The first task at hand was to provide alternative livelihoods. Thirty-five-year-old local Radhika Ray recalls how women in her village used to depend on the forest for fuel, forest produce and meat. Not so now, as women weave and sell the local dress, Dokhona, shawls, towels and more from silk and cotton bought at local markets. “Our generational bond with the forest remains unshakeable,” she says. “But now, like so many other women in my community, I make a living from weaving and no longer need to deplete its resources to survive.”

The results of this shift are visible as she looks around the forest. “It is greener and more beautiful than before,” she smiles. A fellow weaver, 40-year-old Rohila Ray echoes this, adding that the income from weaving has made them independent of the forest as well as their menfolk.

Life after poaching

Simultaneously, BTR and other organisations have convinced more than 400 poachers to become protectors of the forest by offering monthly stipends. Maheshwar Basumatary, affectionately called Ontai (rock, in the local language), is one of them. Now an award-winning animal keeper in Manas, he too had turned to poaching in the 1980s as it offered easy money when few opportunities existed. Basumatary surrendered his weapons to the local administrative authority BTR in 2005 and assisted in the pioneering rehabilitation of two orphaned clouded leopard cubs as part of the Greater Manas Conservation Project. Since then, he has helped catch poachers, seize illegal products, conduct wildlife surveys and hand-rear orphan rhino calves in Manas.
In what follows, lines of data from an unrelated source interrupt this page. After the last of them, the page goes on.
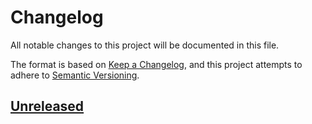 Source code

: # Changelog

All notable changes to this project will be documented in this file.

The format is based on [Keep a Changelog](https://keepachangelog.com/en/1.0.0/),
and this project attempts to adhere to [Semantic Versioning](https://semver.org/spec/v2.0.0.html).

<!--
## [Version Number]

### Added
### Changed
### Deprecated
### Removed
### Fixed
### Security
-->

## [Unreleased]

[unreleased]: https://github.com/{{cookiecutter.github_owner}}/{{cookiecutter.github_repo}}/compare/HEAD...HEAD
“I have fed so many rhino calves and other baby animals through bottles, like I would my own children,” he says. “My heart fills with pride to see that some have now successfully had babies of their own in the wild.” Today, the man who formerly helped track rhinos for poachers feels conflicted when it is time to release the animals under his care into the wild. But in the end optimism wins. “Every animal that we rescue, rear and return to the wild enriches its habitat,” he says.

Other erstwhile poachers have joined the several local conservation outfits that have mushroomed around Manas, including Manas Maozigendri Ecotourism Society, where they volunteer as patrollers with the Assam forest department. “Their tracking skills really come in handy for this,” Rustom Basumatary, general secretary of the society comments. “We dream of Manas becoming a sustainable tourist destination so that local people have an even greater stake in its conservation.”

The benefits of tourism for species and environmental conservation are hotly contested. However Banerjee and other conservationists believe that sustainable tourism, and the income it provides, could create a virtuous feedback loop for Manas. “Locals also realise that over-exploiting natural resources in their environs could lead to not only reduced tourism revenues but greater policing by the government,” she remarks. “That is a serious disincentive.”

In a state with a per capita GDP of roughly £820 ($1,120) a year, reviving Manas has cost IFAW an estimated $2.5m (£1.9m) so far. Menon says it has been worth it. As “mega-herbivores”, rhinos indicate the health of the Manas grasslands: their presence suggests the habitat is in good ecological condition, providing water, clean air and carbon sequestration. Grassland regeneration has also helped conserve species like the endangered pygmy hog and the world’s rarest bustard, the Bengal florican.

In 2003 when the Bodo Peace Accord was signed, Manas had lost its entire population of rhinos and swamp deer. In 2021 Manas was home to 52 rhinos, 48 tigers, more than 1,000 wild elephants and a number of endangered animals such as clouded leopards, pygmy hogs, hispid hares and Bengal florican.

The Manas model has been proposed as a best practice for World Heritage conservation and management in Unesco, and is spurring conservationists to identify more areas for rewilding elsewhere. “The Rann of Kutch (Gujarat), Sundarbans (West Bengal) or the Western Ghats of Central India could benefit from similar projects,” Banerjee says, provided such projects have the required intensive community support and financial resources.

Meanwhile, with his trusty binoculars and tracking gear in hand, Ontai sets off in pouring rain to track the three rhino calves that were released in April 2021. “Manas is my home,” he says. “If it thrives, we thrive. If it goes, we go.”